Exercise prompt:
How do the lines below between the ones holding "The highly distributed" and "With different levels", inclusive, read? Give them again exactly, with no other lines.
-- Material for the task follows --
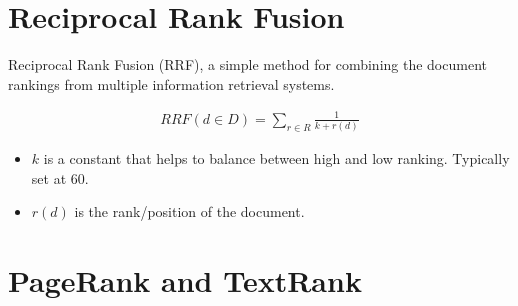 \section{Reciprocal Rank Fusion }
\label{sec:nlp_rrf}
Reciprocal Rank Fusion (RRF), a simple method for combining the document rankings from multiple information retrieval systems.

\begin{align*}
	RRF(d\in D) = \sum_{r\in R}\frac{1}{k+r(d)}
\end{align*}
\begin{itemize}
	\item $k$ is a constant that helps to balance between high and low ranking. Typically set at 60.
	\item $r(d)$ is the rank/position of the document.
\end{itemize}


\section{PageRank and TextRank}







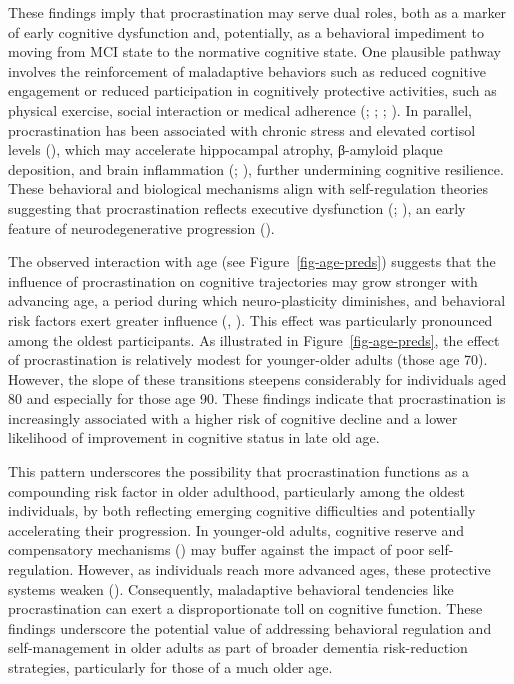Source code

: \documentclass[
]{article}
\begin{document}
These findings imply that procrastination may serve dual roles, both as
a marker of early cognitive dysfunction and, potentially, as a
behavioral impediment to moving from MCI state to the normative
cognitive state. One plausible pathway involves the reinforcement of
maladaptive behaviors such as reduced cognitive engagement or reduced
participation in cognitively protective activities, such as physical
exercise, social interaction or medical adherence
(;
;
; ). In parallel, procrastination has been associated with
chronic stress and elevated cortisol levels
(), which may accelerate
hippocampal atrophy, β-amyloid plaque deposition, and brain inflammation
(;
), further
undermining cognitive resilience. These behavioral and biological
mechanisms align with self-regulation theories suggesting that
procrastination reflects executive dysfunction
(;
), an early feature of
neurodegenerative progression ().

The observed interaction with age (see Figure~\ref{fig-age-preds})
suggests that the influence of procrastination on cognitive trajectories
may grow stronger with advancing age, a period during which
neuro-plasticity diminishes, and behavioral risk factors exert greater
influence (,
). This effect was particularly
pronounced among the oldest participants. As illustrated in
Figure~\ref{fig-age-preds}, the effect of procrastination is relatively
modest for younger-older adults (those age 70). However, the slope of
these transitions steepens considerably for individuals aged 80 and
especially for those age 90. These findings indicate that
procrastination is increasingly associated with a higher risk of
cognitive decline and a lower likelihood of improvement in cognitive
status in late old age.

This pattern underscores the possibility that procrastination functions
as a compounding risk factor in older adulthood, particularly among the
oldest individuals, by both reflecting emerging cognitive difficulties
and potentially accelerating their progression. In younger-old adults,
cognitive reserve and compensatory mechanisms
() may buffer against
the impact of poor self-regulation. However, as individuals reach more
advanced ages, these protective systems weaken
(). Consequently,
maladaptive behavioral tendencies like procrastination can exert a
disproportionate toll on cognitive function. These findings underscore
the potential value of addressing behavioral regulation and
self-management in older adults as part of broader dementia
risk-reduction strategies, particularly for those of a much older age.
\end{document}
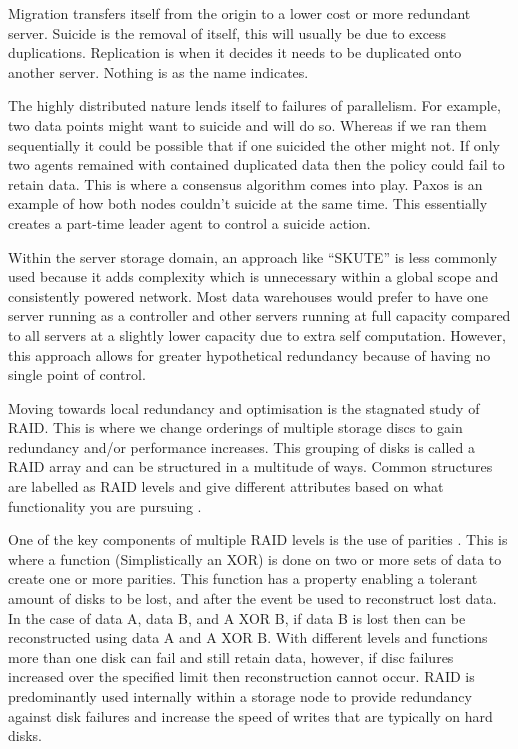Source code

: \documentclass{UoYCSproject}
\begin{document}
Migration transfers itself from the origin to a lower cost or more redundant server.
Suicide is the removal of itself, this will usually be due to excess duplications.
Replication is when it decides it needs to be duplicated onto another server.
Nothing is as the name indicates.

The highly distributed nature lends itself to failures of parallelism.
For example, two data points might want to suicide and will do so.
Whereas if we ran them sequentially it could be possible that if one suicided the other might not.
If only two agents remained with contained duplicated data then the policy could fail to retain data.
This is where a consensus algorithm comes into play.
Paxos \cite{Paxos} is an example of how both nodes couldn’t suicide at the same time.
This essentially creates a part-time leader agent to control a suicide action.

Within the server storage domain, an approach like “SKUTE” is less commonly used because it adds complexity which is unnecessary within a global scope and consistently powered network.
Most data warehouses would prefer to have one server running as a controller and other servers running at full capacity compared to all servers at a slightly lower capacity due to extra self computation.
However, this approach allows for greater hypothetical redundancy because of having no single point of control.

Moving towards local redundancy and optimisation is the stagnated study of RAID.
This is where we change orderings of multiple storage discs to gain redundancy and/or performance increases.
This grouping of disks is called a RAID array and can be structured in a multitude of ways.
Common structures are labelled as RAID levels and give different attributes based on what functionality you are pursuing \cite{RAID levels}.

One of the key components of multiple RAID levels is the use of parities \cite{Raid parity}.
This is where a function (Simplistically an XOR) is done on two or more sets of data to create one or more parities.
This function has a property enabling a tolerant amount of disks to be lost, and after the event be used to reconstruct lost data.
In the case of data A, data B, and A XOR B, if data B is lost then can be reconstructed using data A and A XOR B.
With different levels and functions more than one disk can fail and still retain data, however, if disc failures increased over the specified limit then reconstruction cannot occur.
RAID is predominantly used internally within a storage node to provide redundancy against disk failures and increase the speed of writes that are typically on hard disks.
\end{document}
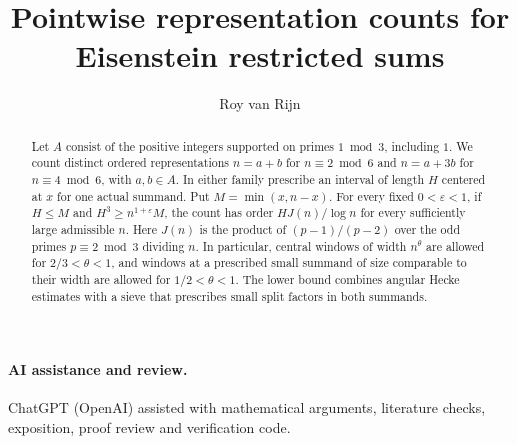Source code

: \documentclass[11pt,a4paper]{article}
\title{Pointwise representation counts for Eisenstein restricted sums}
\author{Roy van Rijn}
\date{}
\begin{document}
\maketitle
\begin{abstract}
Let \(A\) consist of the positive integers supported on primes
\(1\bmod 3\), including \(1\). We count distinct ordered representations
\(n=a+b\) for \(n\equiv2\bmod6\) and \(n=a+3b\) for \(n\equiv4\bmod6\),
with \(a,b\in A\). In either family prescribe an interval of length
\(H\) centered at \(x\) for one actual summand. Put \(M=\min(x,n-x)\).
For every fixed \(0<\varepsilon<1\), if \(H\le M\) and
\(H^3\ge n^{1+\varepsilon}M\), the count has order \(HJ(n)/\log n\)
for every sufficiently large admissible \(n\). Here \(J(n)\) is the
product of \((p-1)/(p-2)\) over the odd primes \(p\equiv2\bmod3\)
dividing \(n\). In particular, central windows of width \(n^\theta\)
are allowed for \(2/3<\theta<1\), and windows at a prescribed small
summand of size comparable to their width are allowed for
\(1/2<\theta<1\). The lower bound combines angular Hecke estimates
with a sieve that prescribes small split factors in both summands.
\end{abstract}





\paragraph{AI assistance and review.}
ChatGPT (OpenAI) assisted with mathematical arguments, literature checks,
exposition, proof review and verification code.

\end{document}
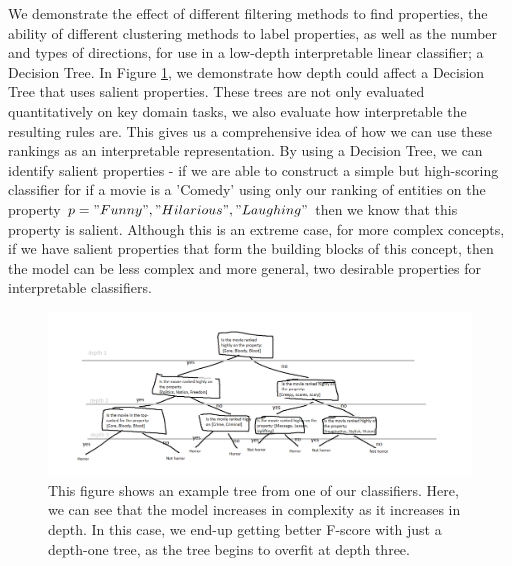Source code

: We demonstrate the effect of different filtering methods to find properties, the ability of different clustering methods to label properties, as well as the number and types of directions, for use in a low-depth interpretable linear classifier; a Decision Tree. In Figure \ref{IntroDecisionTree}, we demonstrate how depth could affect a Decision Tree that uses salient properties. These trees are not only evaluated quantitatively on key domain tasks, we also evaluate how interpretable the resulting rules are. This gives us a comprehensive idea of how we can use these rankings as an interpretable representation. By using a Decision Tree, we can identify salient properties - if we are able to construct a simple but high-scoring classifier for if a movie is a 'Comedy' using only our ranking of entities on the property $p = {"Funny", "Hilarious", "Laughing"}$ then we know that this property is salient. Although this is an extreme case, for more complex concepts, if we have salient properties that form the building blocks of this concept, then the model can be less complex and more general, two desirable properties for interpretable classifiers. 

\begin{figure}[t]
	\includegraphics[width=\textwidth]{images/decisiontree.png}
	\centering
	\caption{This figure shows an example tree from one of our classifiers. Here, we can see that the model increases in complexity as it increases in depth. In this case, we end-up getting better F-score with just a depth-one tree, as the tree begins to overfit at depth three.  }\label{IntroDecisionTree}
\end{figure}



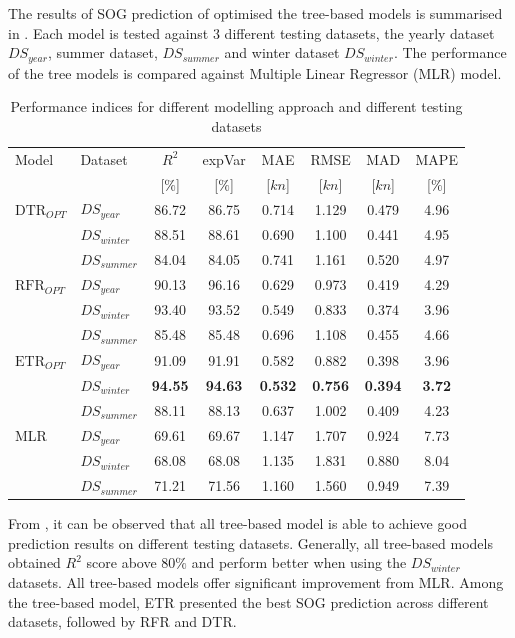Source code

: The results of SOG prediction of optimised the tree-based models is summarised in . Each model is tested against 3 different testing datasets, the yearly dataset $DS_{year}$, summer dataset, $DS_{summer}$ and winter dataset $DS_{winter}$. The performance of the tree models is compared against Multiple Linear Regressor (MLR) model.

\begin{table}[ht]
    \small
    \centering
    {\begin{tabular}{ l l c c c c c c }
    \hline
    Model & Dataset & $R^2$ & expVar & MAE & RMSE & MAD & MAPE \\
    & & [$\%$] & [$\%$] & [$kn$] & [$kn$] & [$kn$] & [$\%$]  \\ 
    \hline
    $\text{DTR}_{OPT}$ & $DS_{year}$ & 86.72 & 86.75 & 0.714 & 1.129  & 0.479 & 4.96  \\
    & $DS_{winter}$ & 88.51 & 88.61 & 0.690 & 1.100 & 0.441 & 4.95 \\
    & $DS_{summer}$ & 84.04 & 84.05 & 0.741 & 1.161 & 0.520 & 4.97 \\
    $\text{RFR}_{OPT}$ & $DS_{year}$  & 90.13 & 96.16 & 0.629 & 0.973 & 0.419 & 4.29 \\
    & $DS_{winter}$ & 93.40 & 93.52 & 0.549 & 0.833 & 0.374 & 3.96 \\
    & $DS_{summer}$ & 85.48 & 85.48 & 0.696 & 1.108 & 0.455 & 4.66 \\
    $\text{ETR}_{OPT}$ & $DS_{year}$ & 91.09 & 91.91 & 0.582 & 0.882 & 0.398 & 3.96 \\
    & $DS_{winter}$ & \textbf{94.55} & \textbf{94.63} & \textbf{0.532} & \textbf{0.756} & \textbf{0.394} & \textbf{3.72} \\
    & $DS_{summer}$ & 88.11 & 88.13 & 0.637 & 1.002 & 0.409 & 4.23 \\
    MLR & $DS_{year}$ & 69.61 & 69.67 & 1.147 & 1.707 & 0.924 & 7.73 \\
    & $DS_{winter}$ & 68.08 & 68.08 & 1.135 & 1.831 & 0.880 & 8.04 \\
    & $DS_{summer}$ & 71.21 & 71.56 & 1.160 & 1.560 & 0.949 & 7.39 \\
    \hline
    \end{tabular}}
\caption{Performance indices for different modelling approach and different testing datasets}\label{tbl:testing_dataset_sog_result}
\end{table}

From , it can be observed that all tree-based model is able to achieve good prediction results on different testing datasets. Generally, all tree-based models obtained $R^2$ score above $80\%$ and perform better when using the $DS_{winter}$ datasets. All tree-based models offer significant improvement from MLR. Among the tree-based model, ETR presented the best SOG prediction across different datasets, followed by RFR and DTR.\\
-- Material for the task concluded --
Your solution:
The highly distributed nature lends itself to failures of parallelism.
For example, two data points might want to suicide and will do so.
Whereas if we ran them sequentially it could be possible that if one suicided the other might not.
If only two agents remained with contained duplicated data then the policy could fail to retain data.
This is where a consensus algorithm comes into play.
Paxos \cite{Paxos} is an example of how both nodes couldn’t suicide at the same time.
This essentially creates a part-time leader agent to control a suicide action.

Within the server storage domain, an approach like “SKUTE” is less commonly used because it adds complexity which is unnecessary within a global scope and consistently powered network.
Most data warehouses would prefer to have one server running as a controller and other servers running at full capacity compared to all servers at a slightly lower capacity due to extra self computation.
However, this approach allows for greater hypothetical redundancy because of having no single point of control.

Moving towards local redundancy and optimisation is the stagnated study of RAID.
This is where we change orderings of multiple storage discs to gain redundancy and/or performance increases.
This grouping of disks is called a RAID array and can be structured in a multitude of ways.
Common structures are labelled as RAID levels and give different attributes based on what functionality you are pursuing \cite{RAID levels}.

One of the key components of multiple RAID levels is the use of parities \cite{Raid parity}.
This is where a function (Simplistically an XOR) is done on two or more sets of data to create one or more parities.
This function has a property enabling a tolerant amount of disks to be lost, and after the event be used to reconstruct lost data.
In the case of data A, data B, and A XOR B, if data B is lost then can be reconstructed using data A and A XOR B.
With different levels and functions more than one disk can fail and still retain data, however, if disc failures increased over the specified limit then reconstruction cannot occur.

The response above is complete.